**What you will do**
Go through the entries and tally the lines containing the word "NLTK". Only the total is wanted.

**Extracted records**
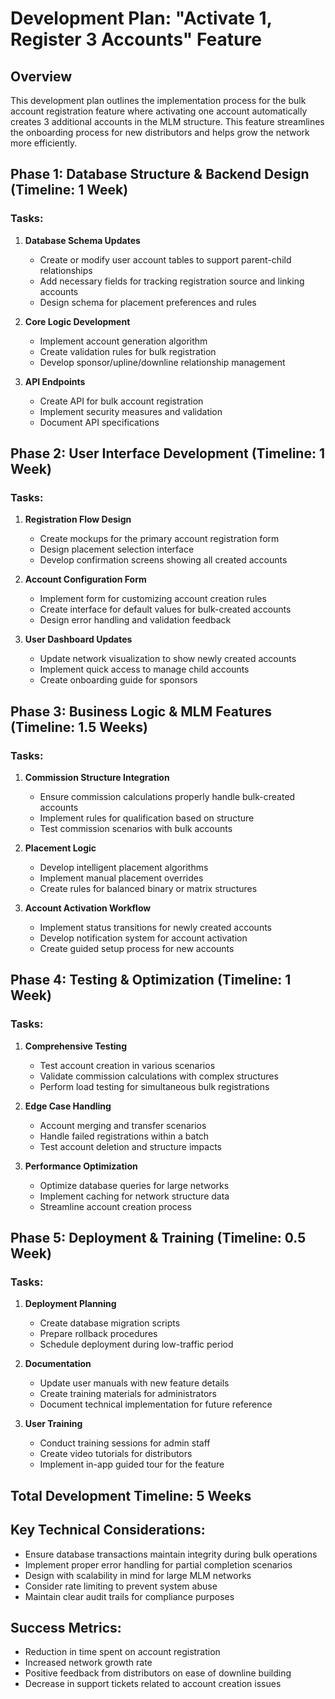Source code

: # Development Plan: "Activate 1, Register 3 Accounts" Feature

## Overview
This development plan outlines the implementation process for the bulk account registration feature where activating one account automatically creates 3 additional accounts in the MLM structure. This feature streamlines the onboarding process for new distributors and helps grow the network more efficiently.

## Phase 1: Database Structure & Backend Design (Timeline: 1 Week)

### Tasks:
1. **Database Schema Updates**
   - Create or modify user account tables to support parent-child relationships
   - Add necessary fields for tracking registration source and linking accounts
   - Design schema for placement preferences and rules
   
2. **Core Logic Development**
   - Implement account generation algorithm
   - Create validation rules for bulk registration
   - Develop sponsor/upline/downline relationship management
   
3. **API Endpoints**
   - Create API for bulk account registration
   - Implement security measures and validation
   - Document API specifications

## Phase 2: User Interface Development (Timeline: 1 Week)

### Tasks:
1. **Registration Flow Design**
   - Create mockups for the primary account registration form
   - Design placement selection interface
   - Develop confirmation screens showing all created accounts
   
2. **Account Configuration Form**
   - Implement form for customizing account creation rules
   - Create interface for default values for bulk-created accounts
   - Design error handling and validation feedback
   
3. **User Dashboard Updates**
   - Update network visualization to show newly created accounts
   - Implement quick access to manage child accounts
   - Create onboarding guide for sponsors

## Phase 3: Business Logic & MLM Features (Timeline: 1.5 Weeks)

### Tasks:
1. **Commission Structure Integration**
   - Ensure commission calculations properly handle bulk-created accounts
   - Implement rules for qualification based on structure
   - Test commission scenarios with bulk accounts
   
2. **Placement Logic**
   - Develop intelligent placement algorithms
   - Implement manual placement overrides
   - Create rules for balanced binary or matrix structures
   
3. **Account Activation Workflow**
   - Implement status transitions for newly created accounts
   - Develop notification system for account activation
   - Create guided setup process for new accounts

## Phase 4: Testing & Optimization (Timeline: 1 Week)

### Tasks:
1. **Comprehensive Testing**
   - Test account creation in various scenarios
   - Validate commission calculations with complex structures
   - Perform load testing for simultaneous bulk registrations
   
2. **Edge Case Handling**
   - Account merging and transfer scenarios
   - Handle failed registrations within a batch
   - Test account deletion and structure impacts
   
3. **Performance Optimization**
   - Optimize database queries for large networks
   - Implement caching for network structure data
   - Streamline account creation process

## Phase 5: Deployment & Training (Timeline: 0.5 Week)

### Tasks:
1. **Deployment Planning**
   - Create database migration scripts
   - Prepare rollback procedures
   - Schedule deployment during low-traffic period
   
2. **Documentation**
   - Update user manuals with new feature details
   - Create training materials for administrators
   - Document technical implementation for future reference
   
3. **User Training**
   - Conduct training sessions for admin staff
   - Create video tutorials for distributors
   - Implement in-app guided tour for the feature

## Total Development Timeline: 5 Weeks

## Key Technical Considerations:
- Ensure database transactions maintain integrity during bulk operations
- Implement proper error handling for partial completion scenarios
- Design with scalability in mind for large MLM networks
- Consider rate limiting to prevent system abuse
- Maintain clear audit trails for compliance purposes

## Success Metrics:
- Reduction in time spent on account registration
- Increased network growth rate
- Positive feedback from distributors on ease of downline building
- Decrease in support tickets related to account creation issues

--

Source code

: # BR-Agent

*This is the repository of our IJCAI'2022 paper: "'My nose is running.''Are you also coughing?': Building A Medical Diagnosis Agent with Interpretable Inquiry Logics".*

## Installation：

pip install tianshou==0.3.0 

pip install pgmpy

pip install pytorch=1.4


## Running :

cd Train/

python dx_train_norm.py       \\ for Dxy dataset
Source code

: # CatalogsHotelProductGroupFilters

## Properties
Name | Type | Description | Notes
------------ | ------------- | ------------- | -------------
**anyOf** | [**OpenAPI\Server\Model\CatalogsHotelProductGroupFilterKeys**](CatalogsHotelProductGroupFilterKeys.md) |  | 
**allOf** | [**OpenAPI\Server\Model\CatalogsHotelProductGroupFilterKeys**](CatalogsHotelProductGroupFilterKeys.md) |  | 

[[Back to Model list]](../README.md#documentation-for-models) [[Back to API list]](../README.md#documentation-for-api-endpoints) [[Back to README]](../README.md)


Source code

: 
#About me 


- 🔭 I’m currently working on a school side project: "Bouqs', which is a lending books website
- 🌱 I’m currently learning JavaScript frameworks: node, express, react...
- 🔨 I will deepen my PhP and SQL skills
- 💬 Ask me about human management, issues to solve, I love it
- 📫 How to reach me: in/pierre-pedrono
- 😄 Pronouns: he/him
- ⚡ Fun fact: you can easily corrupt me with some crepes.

--

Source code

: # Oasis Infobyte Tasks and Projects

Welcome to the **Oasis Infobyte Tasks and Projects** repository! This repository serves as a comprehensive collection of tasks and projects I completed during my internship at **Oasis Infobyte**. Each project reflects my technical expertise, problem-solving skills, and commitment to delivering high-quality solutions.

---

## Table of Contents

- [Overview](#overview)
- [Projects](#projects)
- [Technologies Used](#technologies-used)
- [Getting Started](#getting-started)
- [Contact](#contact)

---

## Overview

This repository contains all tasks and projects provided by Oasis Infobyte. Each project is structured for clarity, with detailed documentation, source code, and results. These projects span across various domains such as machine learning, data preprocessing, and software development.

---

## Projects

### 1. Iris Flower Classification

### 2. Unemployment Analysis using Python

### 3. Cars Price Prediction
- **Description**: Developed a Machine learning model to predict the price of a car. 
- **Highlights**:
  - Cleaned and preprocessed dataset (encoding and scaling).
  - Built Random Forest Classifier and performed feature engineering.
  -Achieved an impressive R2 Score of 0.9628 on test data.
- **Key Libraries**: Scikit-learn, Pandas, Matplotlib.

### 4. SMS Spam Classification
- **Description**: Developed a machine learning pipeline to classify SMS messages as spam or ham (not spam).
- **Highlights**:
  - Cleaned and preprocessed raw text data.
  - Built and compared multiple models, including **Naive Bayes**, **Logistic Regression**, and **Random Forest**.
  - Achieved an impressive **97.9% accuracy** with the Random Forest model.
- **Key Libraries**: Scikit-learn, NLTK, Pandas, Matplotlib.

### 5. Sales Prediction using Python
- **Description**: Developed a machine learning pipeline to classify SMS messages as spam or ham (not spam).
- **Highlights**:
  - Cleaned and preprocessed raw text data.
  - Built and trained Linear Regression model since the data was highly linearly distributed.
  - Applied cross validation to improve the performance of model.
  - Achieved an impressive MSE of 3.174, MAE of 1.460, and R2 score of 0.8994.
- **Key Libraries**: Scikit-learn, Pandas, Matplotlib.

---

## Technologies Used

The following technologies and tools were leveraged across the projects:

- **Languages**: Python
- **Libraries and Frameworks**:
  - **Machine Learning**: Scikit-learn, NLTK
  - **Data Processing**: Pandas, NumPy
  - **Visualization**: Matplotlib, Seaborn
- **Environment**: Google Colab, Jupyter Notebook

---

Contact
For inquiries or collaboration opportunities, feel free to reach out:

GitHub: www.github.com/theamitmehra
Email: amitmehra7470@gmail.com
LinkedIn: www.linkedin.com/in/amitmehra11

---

**Task response**
2